The user must specify -Nn_model, the number of model parameters to use;
thus, -N4 fits a bilinear trend, -N6 a quadratic surface, and so on.
Optionally, append r to perform a robust fit. In this case, the
program will iteratively reweight the data based on a robust scale
estimate, in order to converge to a solution insensitive to outliers.
This may be handy when separating a "regional" field from a "residual"

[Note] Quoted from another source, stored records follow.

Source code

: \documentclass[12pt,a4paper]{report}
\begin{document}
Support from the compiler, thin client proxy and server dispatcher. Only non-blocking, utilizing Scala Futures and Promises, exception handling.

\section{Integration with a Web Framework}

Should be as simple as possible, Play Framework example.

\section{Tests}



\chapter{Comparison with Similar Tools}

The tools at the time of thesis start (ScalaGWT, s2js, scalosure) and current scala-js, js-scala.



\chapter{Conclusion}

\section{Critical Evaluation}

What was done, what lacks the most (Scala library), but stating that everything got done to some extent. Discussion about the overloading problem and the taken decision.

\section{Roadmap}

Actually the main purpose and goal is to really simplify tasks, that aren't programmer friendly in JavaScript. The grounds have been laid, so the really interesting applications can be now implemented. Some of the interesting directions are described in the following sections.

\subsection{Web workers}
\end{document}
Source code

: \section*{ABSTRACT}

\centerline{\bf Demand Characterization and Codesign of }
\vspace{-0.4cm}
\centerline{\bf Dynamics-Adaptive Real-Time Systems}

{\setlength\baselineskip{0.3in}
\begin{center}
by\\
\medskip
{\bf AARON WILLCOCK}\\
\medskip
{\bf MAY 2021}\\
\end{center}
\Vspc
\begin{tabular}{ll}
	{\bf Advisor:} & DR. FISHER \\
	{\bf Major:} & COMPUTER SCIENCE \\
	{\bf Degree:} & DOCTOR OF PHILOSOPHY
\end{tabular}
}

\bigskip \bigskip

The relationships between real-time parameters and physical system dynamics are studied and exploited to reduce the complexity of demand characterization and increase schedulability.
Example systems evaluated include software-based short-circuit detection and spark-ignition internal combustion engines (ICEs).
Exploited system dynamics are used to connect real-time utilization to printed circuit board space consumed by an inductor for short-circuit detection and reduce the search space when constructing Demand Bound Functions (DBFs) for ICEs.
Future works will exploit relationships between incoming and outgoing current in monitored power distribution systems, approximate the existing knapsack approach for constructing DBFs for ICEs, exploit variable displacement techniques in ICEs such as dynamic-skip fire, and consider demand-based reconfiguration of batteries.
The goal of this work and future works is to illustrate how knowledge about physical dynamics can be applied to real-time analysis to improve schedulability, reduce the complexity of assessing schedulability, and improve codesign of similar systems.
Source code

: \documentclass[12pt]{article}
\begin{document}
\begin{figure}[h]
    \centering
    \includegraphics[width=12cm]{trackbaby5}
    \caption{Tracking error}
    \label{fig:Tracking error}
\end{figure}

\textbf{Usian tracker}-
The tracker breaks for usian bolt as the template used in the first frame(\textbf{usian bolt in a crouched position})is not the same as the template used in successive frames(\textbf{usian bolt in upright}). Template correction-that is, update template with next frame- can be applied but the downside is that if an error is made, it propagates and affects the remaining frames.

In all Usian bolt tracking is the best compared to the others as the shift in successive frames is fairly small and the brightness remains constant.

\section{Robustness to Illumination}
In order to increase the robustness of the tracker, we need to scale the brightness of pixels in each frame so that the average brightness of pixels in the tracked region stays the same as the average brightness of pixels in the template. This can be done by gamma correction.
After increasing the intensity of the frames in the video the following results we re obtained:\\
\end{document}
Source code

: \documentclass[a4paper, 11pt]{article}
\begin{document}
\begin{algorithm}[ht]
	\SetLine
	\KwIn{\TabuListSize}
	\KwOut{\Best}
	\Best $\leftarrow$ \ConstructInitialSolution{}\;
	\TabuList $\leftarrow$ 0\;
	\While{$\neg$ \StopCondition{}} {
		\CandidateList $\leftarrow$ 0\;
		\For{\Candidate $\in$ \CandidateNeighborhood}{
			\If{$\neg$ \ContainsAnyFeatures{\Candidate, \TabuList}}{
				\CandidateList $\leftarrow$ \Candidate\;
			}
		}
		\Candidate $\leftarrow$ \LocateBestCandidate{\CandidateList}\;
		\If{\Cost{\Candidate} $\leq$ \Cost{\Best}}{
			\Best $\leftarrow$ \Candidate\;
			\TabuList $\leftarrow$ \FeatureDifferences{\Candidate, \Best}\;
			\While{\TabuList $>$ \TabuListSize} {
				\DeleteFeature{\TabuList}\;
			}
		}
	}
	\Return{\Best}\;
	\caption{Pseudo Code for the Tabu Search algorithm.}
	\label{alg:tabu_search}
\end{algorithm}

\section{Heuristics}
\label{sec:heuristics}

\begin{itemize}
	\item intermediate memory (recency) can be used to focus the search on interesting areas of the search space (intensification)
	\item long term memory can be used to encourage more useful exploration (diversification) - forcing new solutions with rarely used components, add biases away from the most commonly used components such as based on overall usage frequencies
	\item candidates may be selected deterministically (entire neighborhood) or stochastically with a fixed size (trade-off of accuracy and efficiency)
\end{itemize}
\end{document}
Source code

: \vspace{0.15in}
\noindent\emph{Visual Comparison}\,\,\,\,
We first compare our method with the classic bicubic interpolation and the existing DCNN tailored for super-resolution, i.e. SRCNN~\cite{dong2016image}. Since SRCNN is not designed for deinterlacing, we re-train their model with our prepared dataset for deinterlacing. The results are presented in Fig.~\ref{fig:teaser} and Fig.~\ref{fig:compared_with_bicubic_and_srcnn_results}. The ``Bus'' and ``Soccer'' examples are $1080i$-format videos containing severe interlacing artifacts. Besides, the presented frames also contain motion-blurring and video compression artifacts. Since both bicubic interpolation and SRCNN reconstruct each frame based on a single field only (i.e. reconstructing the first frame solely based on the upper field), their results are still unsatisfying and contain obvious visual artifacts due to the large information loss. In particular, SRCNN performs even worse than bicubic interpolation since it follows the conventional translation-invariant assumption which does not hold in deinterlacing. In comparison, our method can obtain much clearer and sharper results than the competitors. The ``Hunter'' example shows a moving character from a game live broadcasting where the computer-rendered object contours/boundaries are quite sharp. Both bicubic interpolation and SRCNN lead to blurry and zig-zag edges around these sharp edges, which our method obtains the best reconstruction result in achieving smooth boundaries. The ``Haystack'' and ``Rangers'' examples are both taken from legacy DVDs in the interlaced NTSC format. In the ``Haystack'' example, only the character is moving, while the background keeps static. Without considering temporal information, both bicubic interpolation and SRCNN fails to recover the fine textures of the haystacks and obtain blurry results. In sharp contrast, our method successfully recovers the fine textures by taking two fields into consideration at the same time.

which should have non-zero mean, such as a local mountain on a regional
surface.
-F Specify up to six letters from the set {x y z m r w} in any
order to create columns of ASCII [or binary] output. x = x, y =
y, z = z, m = model f(x,y), r = residual z - m, w = weight used
in fitting.
-N Specify the number of terms in the model, n_model, and append r
to do a robust fit. E.g., a robust bilinear model is -N4r.
OPTIONS
xyz[w]file
ASCII [or binary, see -b] file containing x,y,z [w] values in
the first 3 [4] columns. If no file is specified, trend2d will
read from standard input.
-C Set the maximum allowed condition number for the matrix
solution. trend2d fits a damped least squares model, retaining
only that part of the eigenvalue spectrum such that the ratio of
the largest eigenvalue to the smallest eigenvalue is
condition_#. [Default: condition_# = 1.0e06. ].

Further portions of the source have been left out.